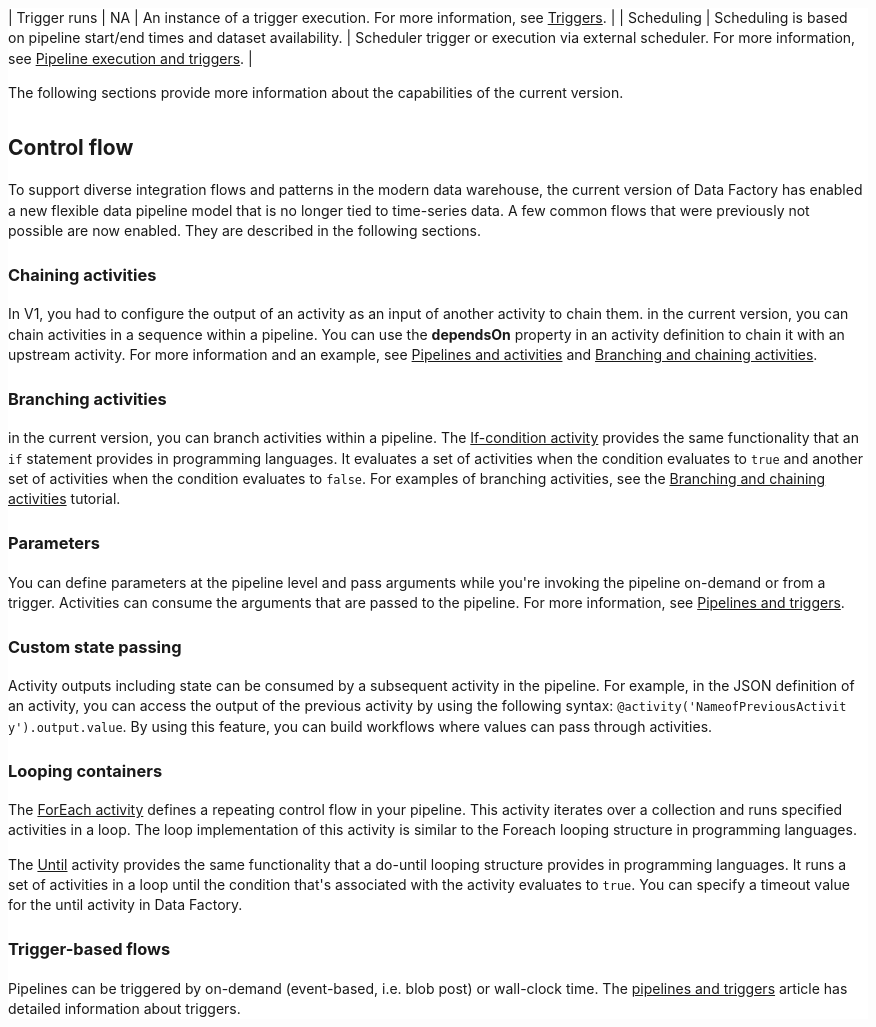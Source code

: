 | Trigger runs | NA | An instance of a trigger execution. For more information, see [Triggers](concepts-pipeline-execution-triggers.md). |
| Scheduling | Scheduling is based on pipeline start/end times and dataset availability. | Scheduler trigger or execution via external scheduler. For more information, see [Pipeline execution and triggers](concepts-pipeline-execution-triggers.md). |

The following sections provide more information about the capabilities of the current version. 

## Control flow  
To support diverse integration flows and patterns in the modern data warehouse, the current version of Data Factory has enabled a new flexible data pipeline model that is no longer tied to time-series data. A few common flows that were previously not possible are now enabled. They are described in the following sections.   

### Chaining activities
In V1, you had to configure the output of an activity as an input of another activity to chain them. in the current version, you can chain activities in a sequence within a pipeline. You can use the **dependsOn** property in an activity definition to chain it with an upstream activity. For more information and an example, see [Pipelines and activities](concepts-pipelines-activities.md#multiple-activities-in-a-pipeline) and [Branching and chaining activities](tutorial-control-flow.md). 

### Branching activities
in the current version, you can branch activities within a pipeline. The [If-condition activity](control-flow-if-condition-activity.md) provides the same functionality that an `if` statement provides in programming languages. It evaluates a set of activities when the condition evaluates to `true` and another set of activities when the condition evaluates to `false`. For examples of branching activities, see the [Branching and chaining activities](tutorial-control-flow.md) tutorial.

### Parameters 
You can define parameters at the pipeline level and pass arguments while you're invoking the pipeline on-demand or from a trigger. Activities can consume the arguments that are passed to the pipeline. For more information, see [Pipelines and triggers](concepts-pipeline-execution-triggers.md). 

### Custom state passing
Activity outputs including state can be consumed by a subsequent activity in the pipeline. For example, in the JSON definition of an activity, you can access the output of the previous activity by using the following syntax: `@activity('NameofPreviousActivity').output.value`. By using this feature, you can build workflows where values can pass through activities.

### Looping containers
The [ForEach activity](control-flow-for-each-activity.md) defines a repeating control flow in your pipeline. This activity iterates over a collection and runs specified activities in a loop. The loop implementation of this activity is similar to the Foreach looping structure in programming languages. 

The [Until](control-flow-until-activity.md) activity provides the same functionality that a do-until looping structure provides in programming languages. It runs a set of activities in a loop until the condition that's associated with the activity evaluates to `true`. You can specify a timeout value for the until activity in Data Factory.  

### Trigger-based flows
Pipelines can be triggered by on-demand (event-based, i.e. blob post) or wall-clock time. The [pipelines and triggers](concepts-pipeline-execution-triggers.md) article has detailed information about triggers. 
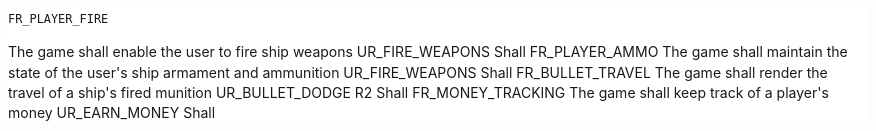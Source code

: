    FR_PLAYER_FIRE
   </td>
   <td>
    The game shall enable the user to fire ship weapons
   </td>
   <td>
    UR_FIRE_WEAPONS
   </td>
   <td>
   </td>
   <td>
    Shall
   </td>
  </tr>
  <tr>
   <td>
    FR_PLAYER_AMMO
   </td>
   <td>
    The game shall maintain the state of the user's ship armament and ammunition
   </td>
   <td>
    UR_FIRE_WEAPONS
   </td>
   <td>
   </td>
   <td>
    Shall
   </td>
  </tr>
  <tr>
   <td>
    FR_BULLET_TRAVEL
   </td>
   <td>
    The game shall render the travel of a ship's fired munition
   </td>
   <td>
    UR_BULLET_DODGE
   </td>
   <td>
    R2
   </td>
   <td>
    Shall
   </td>
  </tr>
  <tr>
   <td>
    FR_MONEY_TRACKING
   </td>
   <td>
    The game shall keep track of a player's money
   </td>
   <td>
    UR_EARN_MONEY
   </td>
   <td>
   </td>
   <td>
    Shall
   </td>
  </tr>
  <tr>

:::

## Exercise objective
Print nothing but the lines from the line with "FR_BULLET_TRAVEL" to the last line of the records above. Both of those lines count.

## Answer space
    FR_BULLET_TRAVEL
   </td>
   <td>
    The game shall render the travel of a ship's fired munition
   </td>
   <td>
    UR_BULLET_DODGE
   </td>
   <td>
    R2
   </td>
   <td>
    Shall
   </td>
  </tr>
  <tr>
   <td>
    FR_MONEY_TRACKING
   </td>
   <td>
    The game shall keep track of a player's money
   </td>
   <td>
    UR_EARN_MONEY
   </td>
   <td>
   </td>
   <td>
    Shall
   </td>
  </tr>
  <tr>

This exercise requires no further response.